## [ACTIVITY]
Set down each entry again exactly as written.

[Source records]
□ □ □

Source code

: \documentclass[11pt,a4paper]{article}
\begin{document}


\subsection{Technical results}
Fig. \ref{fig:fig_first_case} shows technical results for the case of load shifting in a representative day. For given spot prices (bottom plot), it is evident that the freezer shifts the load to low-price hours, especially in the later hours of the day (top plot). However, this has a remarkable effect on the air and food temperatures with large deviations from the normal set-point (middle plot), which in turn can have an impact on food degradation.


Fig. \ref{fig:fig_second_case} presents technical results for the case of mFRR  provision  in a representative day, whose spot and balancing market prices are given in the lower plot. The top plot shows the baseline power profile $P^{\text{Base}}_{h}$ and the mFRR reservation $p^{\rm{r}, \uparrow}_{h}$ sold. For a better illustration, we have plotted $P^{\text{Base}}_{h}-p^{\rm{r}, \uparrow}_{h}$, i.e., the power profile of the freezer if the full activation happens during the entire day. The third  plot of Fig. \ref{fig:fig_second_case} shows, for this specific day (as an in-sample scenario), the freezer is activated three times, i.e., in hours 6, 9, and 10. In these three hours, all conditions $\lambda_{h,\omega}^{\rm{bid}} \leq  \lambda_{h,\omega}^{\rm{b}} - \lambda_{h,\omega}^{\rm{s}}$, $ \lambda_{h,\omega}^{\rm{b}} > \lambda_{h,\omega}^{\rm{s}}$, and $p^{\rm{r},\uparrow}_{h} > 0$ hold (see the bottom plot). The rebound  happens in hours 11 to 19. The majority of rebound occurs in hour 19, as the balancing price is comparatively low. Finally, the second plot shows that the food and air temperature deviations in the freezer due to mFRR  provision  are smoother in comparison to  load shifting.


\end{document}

□ □ □

## [RESULT OF THE TASK]
Source code

: \documentclass[11pt,a4paper]{article}
\begin{document}


\subsection{Technical results}
Fig. \ref{fig:fig_first_case} shows technical results for the case of load shifting in a representative day. For given spot prices (bottom plot), it is evident that the freezer shifts the load to low-price hours, especially in the later hours of the day (top plot). However, this has a remarkable effect on the air and food temperatures with large deviations from the normal set-point (middle plot), which in turn can have an impact on food degradation.


Fig. \ref{fig:fig_second_case} presents technical results for the case of mFRR  provision  in a representative day, whose spot and balancing market prices are given in the lower plot. The top plot shows the baseline power profile $P^{\text{Base}}_{h}$ and the mFRR reservation $p^{\rm{r}, \uparrow}_{h}$ sold. For a better illustration, we have plotted $P^{\text{Base}}_{h}-p^{\rm{r}, \uparrow}_{h}$, i.e., the power profile of the freezer if the full activation happens during the entire day. The third  plot of Fig. \ref{fig:fig_second_case} shows, for this specific day (as an in-sample scenario), the freezer is activated three times, i.e., in hours 6, 9, and 10. In these three hours, all conditions $\lambda_{h,\omega}^{\rm{bid}} \leq  \lambda_{h,\omega}^{\rm{b}} - \lambda_{h,\omega}^{\rm{s}}$, $ \lambda_{h,\omega}^{\rm{b}} > \lambda_{h,\omega}^{\rm{s}}$, and $p^{\rm{r},\uparrow}_{h} > 0$ hold (see the bottom plot). The rebound  happens in hours 11 to 19. The majority of rebound occurs in hour 19, as the balancing price is comparatively low. Finally, the second plot shows that the food and air temperature deviations in the freezer due to mFRR  provision  are smoother in comparison to  load shifting.


\end{document}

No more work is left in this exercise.